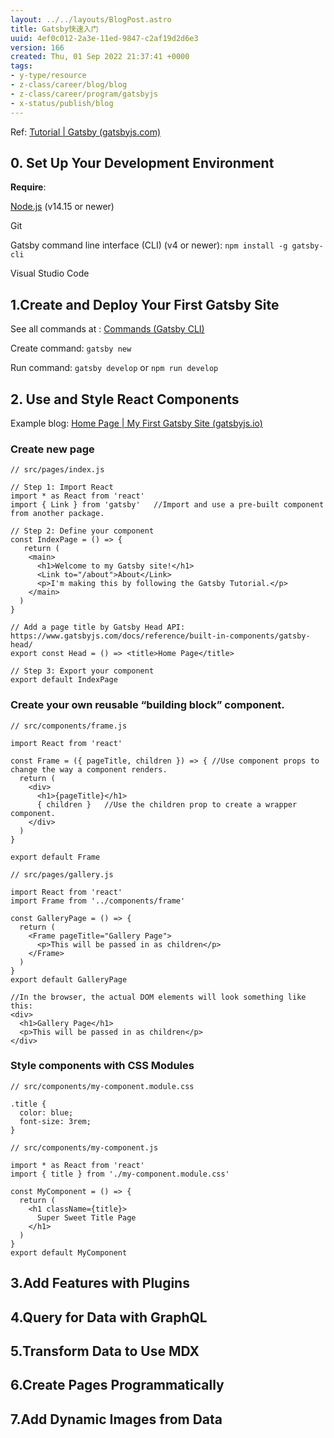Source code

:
 ```yaml
---
layout: ../../layouts/BlogPost.astro
title: Gatsby快速入门
uuid: 4ef0c012-2a3e-11ed-9847-c2af19d2d6e3
version: 166
created: Thu, 01 Sep 2022 21:37:41 +0000
tags:
- y-type/resource
- z-class/career/blog/blog
- z-class/career/program/gatsbyjs
- x-status/publish/blog
---
```


Ref: [Tutorial \| Gatsby (gatsbyjs.com)](https://www.gatsbyjs.com/docs/tutorial/) 

## **0. Set Up Your Development Environment**

**Require**:

[Node.js](https://nodejs.dev) (v14.15 or newer)

Git

Gatsby command line interface (CLI) (v4 or newer): `npm install -g gatsby-cli`

Visual Studio Code

## **1.Create and Deploy Your First Gatsby Site**

See all commands at : [Commands (Gatsby CLI)](https://www.gatsbyjs.com/docs/reference/gatsby-cli/) 

Create command: `gatsby new`

Run command: `gatsby develop` or  `npm run develop`

## **2. Use and Style React Components**

Example blog: [Home Page \| My First Gatsby Site (gatsbyjs.io)](https://gatsbytutorialexample.gatsbyjs.io/) 

### Create new page

```
// src/pages/index.js

// Step 1: Import React
import * as React from 'react'
import { Link } from 'gatsby'   //Import and use a pre-built component from another package.

// Step 2: Define your component
const IndexPage = () => {
   return (
    <main>
      <h1>Welcome to my Gatsby site!</h1>
      <Link to="/about">About</Link>
      <p>I'm making this by following the Gatsby Tutorial.</p>
    </main>
  )
}

// Add a page title by Gatsby Head API: https://www.gatsbyjs.com/docs/reference/built-in-components/gatsby-head/
export const Head = () => <title>Home Page</title>

// Step 3: Export your component
export default IndexPage
```

### Create your own reusable “building block” component.

```
// src/components/frame.js

import React from 'react'

const Frame = ({ pageTitle, children }) => { //Use component props to change the way a component renders.
  return (
    <div>
      <h1>{pageTitle}</h1>
      { children }   //Use the children prop to create a wrapper component.
    </div>
  )
}

export default Frame
```

```
// src/pages/gallery.js

import React from 'react'
import Frame from '../components/frame'

const GalleryPage = () => {
  return (
    <Frame pageTitle="Gallery Page">
      <p>This will be passed in as children</p>
    </Frame>
  )
}
export default GalleryPage
```

```
//In the browser, the actual DOM elements will look something like this:
<div>
  <h1>Gallery Page</h1>
  <p>This will be passed in as children</p>
</div>
```

### Style components with CSS Modules

```
// src/components/my-component.module.css

.title {
  color: blue;
  font-size: 3rem;
}
```

```
// src/components/my-component.js

import * as React from 'react'
import { title } from './my-component.module.css'

const MyComponent = () => {
  return (
    <h1 className={title}>
      Super Sweet Title Page
    </h1>
  )
}
export default MyComponent
```

## **3.Add Features with Plugins**

## **4.Query for Data with GraphQL**

## **5.Transform Data to Use MDX**

## **6.Create Pages Programmatically**

## **7.Add Dynamic Images from Data**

━━━━━━━━

Please find every line in the records that contains the word "Link", and copy it out.

## Answer to the exercise
import { Link } from 'gatsby'   //Import and use a pre-built component from another package.
      <Link to="/about">About</Link>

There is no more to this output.